Cardinal Jorge Mario Bergoglio of Argentina was elected the 266th pope of the Catholic Church last week and took on the name Francis. Like any other person moving to a new city (in his case - The Vatican), there were a few things he needed to get in order, like canceling his newspaper subscription in his home city.
Pope Francis personally called the owner of the kiosk who delivered his daily newspaper to cancel his subscription. The Catholic News Agency reported that the kiosk owner's son, Daniel Del Regno, picked up the phone and thought someone was playing a prank on him.
"Seriously, it’s Jorge Bergoglio, I’m calling you from Rome," the Pope reportedly said.
Speaking to Buenos Aires' La Nacion, Del Regno said:
I was in shock, I broke down in tears and didn’t know what to say.

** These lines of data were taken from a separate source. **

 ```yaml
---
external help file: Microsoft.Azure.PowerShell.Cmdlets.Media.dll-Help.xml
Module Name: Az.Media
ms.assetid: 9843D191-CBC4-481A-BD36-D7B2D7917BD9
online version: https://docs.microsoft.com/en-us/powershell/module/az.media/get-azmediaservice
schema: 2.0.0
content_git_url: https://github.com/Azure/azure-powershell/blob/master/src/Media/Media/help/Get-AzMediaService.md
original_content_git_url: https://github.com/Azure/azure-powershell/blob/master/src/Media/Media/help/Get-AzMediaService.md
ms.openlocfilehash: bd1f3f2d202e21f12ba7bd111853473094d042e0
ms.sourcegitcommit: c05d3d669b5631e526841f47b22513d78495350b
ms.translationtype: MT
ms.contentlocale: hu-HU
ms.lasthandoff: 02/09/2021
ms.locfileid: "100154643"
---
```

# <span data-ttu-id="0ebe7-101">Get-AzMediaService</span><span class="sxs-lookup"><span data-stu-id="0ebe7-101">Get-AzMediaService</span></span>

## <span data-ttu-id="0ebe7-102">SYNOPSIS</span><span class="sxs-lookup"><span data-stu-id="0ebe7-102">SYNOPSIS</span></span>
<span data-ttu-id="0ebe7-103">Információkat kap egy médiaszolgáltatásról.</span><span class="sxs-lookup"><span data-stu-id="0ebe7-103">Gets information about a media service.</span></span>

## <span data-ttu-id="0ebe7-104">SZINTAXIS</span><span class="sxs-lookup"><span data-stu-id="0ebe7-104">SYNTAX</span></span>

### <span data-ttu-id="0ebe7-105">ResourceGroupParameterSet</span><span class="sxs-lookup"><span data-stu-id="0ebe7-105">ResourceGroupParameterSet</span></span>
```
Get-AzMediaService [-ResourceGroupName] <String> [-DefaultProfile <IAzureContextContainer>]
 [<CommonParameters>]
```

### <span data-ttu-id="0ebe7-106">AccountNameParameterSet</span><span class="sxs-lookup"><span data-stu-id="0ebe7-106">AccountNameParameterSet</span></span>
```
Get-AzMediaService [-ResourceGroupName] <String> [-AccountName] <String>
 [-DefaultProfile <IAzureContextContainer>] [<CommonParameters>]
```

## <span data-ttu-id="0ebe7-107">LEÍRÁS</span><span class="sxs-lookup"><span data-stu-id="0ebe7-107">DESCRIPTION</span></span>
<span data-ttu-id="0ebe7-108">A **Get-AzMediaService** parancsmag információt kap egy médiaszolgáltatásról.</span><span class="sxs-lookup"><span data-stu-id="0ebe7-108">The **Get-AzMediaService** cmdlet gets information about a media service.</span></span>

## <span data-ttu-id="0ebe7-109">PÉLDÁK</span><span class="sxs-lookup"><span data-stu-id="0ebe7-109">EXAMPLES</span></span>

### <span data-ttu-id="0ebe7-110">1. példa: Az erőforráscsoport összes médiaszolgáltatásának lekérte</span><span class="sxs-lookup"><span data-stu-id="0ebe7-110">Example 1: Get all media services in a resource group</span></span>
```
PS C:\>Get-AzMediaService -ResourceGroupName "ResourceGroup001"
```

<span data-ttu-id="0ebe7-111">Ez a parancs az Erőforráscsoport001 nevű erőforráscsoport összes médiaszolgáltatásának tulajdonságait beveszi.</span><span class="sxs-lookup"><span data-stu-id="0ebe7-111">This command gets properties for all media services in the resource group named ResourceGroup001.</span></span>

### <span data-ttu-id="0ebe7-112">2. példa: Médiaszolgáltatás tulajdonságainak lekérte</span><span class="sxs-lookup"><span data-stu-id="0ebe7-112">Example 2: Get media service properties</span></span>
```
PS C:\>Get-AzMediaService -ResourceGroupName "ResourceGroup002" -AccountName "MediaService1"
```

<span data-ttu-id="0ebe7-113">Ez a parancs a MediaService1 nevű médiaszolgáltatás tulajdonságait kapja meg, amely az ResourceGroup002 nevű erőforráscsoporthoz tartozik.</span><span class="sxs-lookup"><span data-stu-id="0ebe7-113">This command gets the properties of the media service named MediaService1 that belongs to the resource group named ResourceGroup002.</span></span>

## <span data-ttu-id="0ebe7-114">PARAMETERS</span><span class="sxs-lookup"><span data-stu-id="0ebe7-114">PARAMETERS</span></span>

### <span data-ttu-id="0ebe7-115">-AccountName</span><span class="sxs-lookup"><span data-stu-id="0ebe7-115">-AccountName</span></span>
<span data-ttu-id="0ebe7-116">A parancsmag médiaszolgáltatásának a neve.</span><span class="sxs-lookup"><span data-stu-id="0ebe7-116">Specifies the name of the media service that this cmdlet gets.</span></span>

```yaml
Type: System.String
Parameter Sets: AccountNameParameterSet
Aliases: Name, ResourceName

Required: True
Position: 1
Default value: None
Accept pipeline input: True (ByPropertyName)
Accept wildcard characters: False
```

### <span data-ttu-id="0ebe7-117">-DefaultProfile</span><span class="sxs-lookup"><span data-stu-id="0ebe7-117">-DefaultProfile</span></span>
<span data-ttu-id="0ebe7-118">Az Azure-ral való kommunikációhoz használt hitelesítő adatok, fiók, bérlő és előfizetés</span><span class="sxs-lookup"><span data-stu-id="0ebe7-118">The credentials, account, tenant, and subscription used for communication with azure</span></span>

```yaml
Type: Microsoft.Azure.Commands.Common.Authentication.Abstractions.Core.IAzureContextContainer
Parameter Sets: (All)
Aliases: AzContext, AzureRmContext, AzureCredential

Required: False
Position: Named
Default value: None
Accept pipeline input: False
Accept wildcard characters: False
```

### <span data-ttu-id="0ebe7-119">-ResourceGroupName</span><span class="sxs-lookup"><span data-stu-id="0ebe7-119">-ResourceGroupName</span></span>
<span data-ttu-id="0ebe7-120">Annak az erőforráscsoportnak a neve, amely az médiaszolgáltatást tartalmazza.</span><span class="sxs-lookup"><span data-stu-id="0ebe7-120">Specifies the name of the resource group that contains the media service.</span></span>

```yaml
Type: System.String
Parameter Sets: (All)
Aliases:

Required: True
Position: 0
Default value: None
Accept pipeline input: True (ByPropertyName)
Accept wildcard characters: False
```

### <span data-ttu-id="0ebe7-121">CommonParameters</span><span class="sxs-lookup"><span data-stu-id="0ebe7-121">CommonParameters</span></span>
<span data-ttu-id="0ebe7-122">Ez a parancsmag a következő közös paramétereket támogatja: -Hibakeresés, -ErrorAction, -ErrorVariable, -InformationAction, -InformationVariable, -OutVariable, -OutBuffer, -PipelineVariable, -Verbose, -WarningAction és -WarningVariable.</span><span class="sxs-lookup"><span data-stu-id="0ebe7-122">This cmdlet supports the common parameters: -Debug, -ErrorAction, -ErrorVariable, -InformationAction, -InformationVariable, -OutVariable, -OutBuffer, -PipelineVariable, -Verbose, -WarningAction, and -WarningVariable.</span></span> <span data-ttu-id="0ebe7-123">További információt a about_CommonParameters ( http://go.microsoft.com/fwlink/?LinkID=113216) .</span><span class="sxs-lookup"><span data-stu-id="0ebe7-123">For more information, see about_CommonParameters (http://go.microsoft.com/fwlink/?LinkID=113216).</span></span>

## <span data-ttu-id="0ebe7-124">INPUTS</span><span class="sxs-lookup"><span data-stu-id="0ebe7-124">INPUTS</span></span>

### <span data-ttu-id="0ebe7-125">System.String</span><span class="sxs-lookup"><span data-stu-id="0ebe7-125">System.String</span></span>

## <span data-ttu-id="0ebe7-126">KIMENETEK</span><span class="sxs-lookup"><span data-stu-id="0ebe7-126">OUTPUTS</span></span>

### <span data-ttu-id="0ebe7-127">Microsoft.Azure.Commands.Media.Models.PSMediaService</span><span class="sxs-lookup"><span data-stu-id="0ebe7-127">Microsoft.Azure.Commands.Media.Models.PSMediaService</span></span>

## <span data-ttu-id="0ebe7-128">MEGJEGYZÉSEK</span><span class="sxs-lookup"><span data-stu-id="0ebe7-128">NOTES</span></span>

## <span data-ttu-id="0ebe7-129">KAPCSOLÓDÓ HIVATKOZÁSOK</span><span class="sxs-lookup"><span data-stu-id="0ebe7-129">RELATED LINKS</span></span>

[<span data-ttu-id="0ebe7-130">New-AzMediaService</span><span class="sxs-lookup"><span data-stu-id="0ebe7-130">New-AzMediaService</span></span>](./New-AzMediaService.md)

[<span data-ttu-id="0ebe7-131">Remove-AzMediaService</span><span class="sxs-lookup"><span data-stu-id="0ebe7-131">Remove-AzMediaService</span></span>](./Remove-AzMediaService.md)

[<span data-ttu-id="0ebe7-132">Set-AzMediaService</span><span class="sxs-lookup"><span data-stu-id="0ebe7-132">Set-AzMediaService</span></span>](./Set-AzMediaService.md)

He thanked me for delivering the paper all this time and sent best wishes to my family ... I told him to take care and that I would miss him. I asked him if there would ever be the chance to see him here again. He said that for the time being that would be very difficult, but that he would always be with us.
Pope Francis has won attention for some of his more down-to-earth behavior. As cardinal, he took the bus to work instead of a chauffeured limousine. Even hours after he was elected pope, he rode on a minibus with cardinals instead of taking a car with a chauffeur.
CORRECTION: A previous version of this post incorrectly referred to the Catholic News Agency as Catholic Daily News.